WORK INSTRUCTION:
State only how many lines of the records contain the string "Launch".

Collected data
———

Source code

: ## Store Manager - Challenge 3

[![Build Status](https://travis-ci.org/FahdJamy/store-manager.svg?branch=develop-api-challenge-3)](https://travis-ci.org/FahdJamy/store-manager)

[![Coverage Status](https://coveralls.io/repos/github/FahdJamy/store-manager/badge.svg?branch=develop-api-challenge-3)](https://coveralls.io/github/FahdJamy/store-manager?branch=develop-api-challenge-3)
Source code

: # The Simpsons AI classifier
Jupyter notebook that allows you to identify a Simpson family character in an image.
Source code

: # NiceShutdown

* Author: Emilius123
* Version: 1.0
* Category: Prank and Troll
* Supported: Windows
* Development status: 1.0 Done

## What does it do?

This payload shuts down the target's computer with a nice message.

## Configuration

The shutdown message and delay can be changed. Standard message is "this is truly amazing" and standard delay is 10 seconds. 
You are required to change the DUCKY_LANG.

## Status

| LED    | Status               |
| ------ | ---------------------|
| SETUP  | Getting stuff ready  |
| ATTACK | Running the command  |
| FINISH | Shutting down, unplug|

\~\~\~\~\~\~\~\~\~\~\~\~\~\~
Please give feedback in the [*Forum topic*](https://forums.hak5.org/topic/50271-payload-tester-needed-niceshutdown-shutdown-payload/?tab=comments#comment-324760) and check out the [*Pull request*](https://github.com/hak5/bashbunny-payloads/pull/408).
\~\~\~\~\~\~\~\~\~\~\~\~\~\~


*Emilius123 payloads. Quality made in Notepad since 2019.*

———

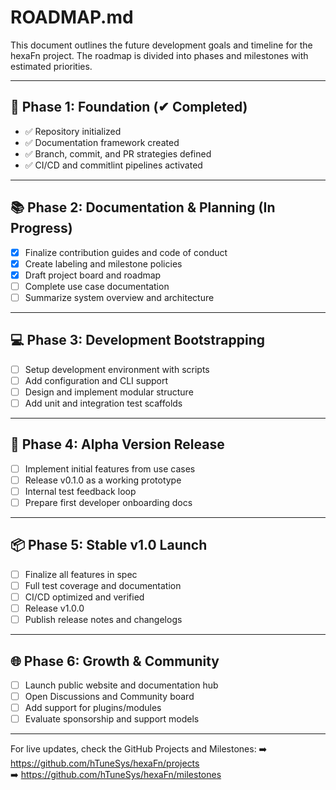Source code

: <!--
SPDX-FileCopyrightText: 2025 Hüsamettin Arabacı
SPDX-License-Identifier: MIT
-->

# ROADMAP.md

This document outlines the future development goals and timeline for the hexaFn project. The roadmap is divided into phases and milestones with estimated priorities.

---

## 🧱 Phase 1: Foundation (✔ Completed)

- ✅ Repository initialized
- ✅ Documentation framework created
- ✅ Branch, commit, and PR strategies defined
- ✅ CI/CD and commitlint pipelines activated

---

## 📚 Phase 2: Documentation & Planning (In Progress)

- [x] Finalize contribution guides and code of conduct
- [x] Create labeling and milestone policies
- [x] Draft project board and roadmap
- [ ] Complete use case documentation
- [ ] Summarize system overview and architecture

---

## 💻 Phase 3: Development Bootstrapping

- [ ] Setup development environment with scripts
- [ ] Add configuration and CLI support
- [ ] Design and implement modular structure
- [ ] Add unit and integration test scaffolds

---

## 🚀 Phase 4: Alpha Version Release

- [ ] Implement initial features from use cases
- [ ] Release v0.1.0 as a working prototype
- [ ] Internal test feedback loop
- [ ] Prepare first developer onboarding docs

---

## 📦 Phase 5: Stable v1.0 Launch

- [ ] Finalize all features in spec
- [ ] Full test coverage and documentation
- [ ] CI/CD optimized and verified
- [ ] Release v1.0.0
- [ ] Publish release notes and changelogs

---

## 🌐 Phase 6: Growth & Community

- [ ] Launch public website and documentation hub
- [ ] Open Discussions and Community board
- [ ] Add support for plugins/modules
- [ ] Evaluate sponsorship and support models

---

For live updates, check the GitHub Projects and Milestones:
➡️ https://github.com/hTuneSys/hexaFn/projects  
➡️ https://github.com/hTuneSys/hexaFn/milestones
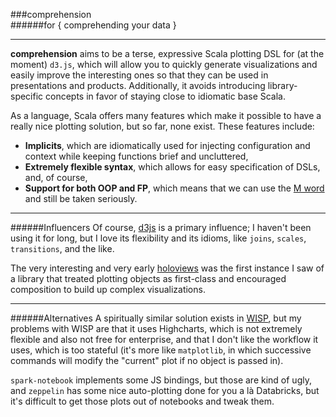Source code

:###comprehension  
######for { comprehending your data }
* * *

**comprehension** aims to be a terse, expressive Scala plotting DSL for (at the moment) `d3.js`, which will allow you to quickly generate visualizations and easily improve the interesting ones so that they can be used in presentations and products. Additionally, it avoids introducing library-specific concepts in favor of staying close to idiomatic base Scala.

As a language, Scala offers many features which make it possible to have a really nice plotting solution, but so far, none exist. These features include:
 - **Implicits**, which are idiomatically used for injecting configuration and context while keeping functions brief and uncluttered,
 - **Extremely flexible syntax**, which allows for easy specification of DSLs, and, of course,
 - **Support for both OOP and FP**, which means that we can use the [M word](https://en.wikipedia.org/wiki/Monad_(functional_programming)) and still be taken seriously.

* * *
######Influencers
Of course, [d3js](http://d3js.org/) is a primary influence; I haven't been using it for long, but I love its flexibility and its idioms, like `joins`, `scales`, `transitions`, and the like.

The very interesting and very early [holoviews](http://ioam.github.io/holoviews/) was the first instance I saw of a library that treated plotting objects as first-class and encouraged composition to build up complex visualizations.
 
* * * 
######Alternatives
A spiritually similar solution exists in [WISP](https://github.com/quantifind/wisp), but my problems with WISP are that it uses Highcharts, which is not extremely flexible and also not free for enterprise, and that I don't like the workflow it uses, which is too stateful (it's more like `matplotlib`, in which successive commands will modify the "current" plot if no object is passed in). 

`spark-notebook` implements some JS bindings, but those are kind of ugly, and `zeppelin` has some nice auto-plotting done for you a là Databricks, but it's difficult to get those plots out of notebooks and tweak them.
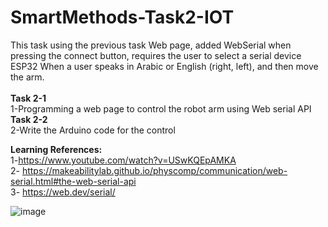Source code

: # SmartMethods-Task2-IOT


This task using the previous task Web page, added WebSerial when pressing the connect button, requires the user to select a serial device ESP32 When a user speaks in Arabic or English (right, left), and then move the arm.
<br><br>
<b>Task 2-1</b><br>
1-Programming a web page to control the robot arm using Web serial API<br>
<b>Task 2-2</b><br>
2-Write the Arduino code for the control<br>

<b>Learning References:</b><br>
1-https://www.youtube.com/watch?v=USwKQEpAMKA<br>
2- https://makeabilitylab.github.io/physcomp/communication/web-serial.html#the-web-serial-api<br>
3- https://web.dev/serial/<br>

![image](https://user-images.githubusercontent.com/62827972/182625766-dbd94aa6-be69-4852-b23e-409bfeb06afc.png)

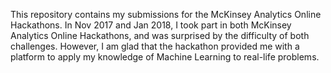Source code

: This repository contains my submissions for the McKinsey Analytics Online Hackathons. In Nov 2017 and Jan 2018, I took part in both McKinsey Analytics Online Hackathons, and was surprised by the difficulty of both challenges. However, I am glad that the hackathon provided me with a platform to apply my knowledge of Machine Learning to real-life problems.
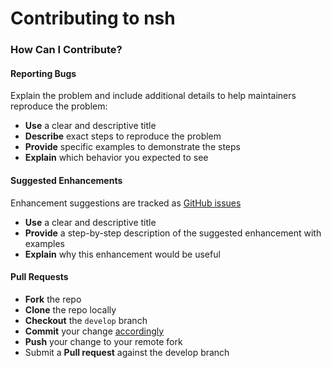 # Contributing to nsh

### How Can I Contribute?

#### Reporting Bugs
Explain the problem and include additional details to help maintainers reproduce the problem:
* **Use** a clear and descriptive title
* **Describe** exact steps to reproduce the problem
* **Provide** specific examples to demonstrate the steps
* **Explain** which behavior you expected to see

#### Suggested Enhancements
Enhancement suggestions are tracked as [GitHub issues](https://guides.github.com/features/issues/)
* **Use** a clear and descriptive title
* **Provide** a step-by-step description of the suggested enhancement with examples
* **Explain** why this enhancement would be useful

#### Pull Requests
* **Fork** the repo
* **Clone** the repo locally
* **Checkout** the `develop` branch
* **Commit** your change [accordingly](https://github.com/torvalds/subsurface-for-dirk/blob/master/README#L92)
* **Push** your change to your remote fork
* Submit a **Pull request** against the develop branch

———

SOLUTION TO THE PROBLEM:
2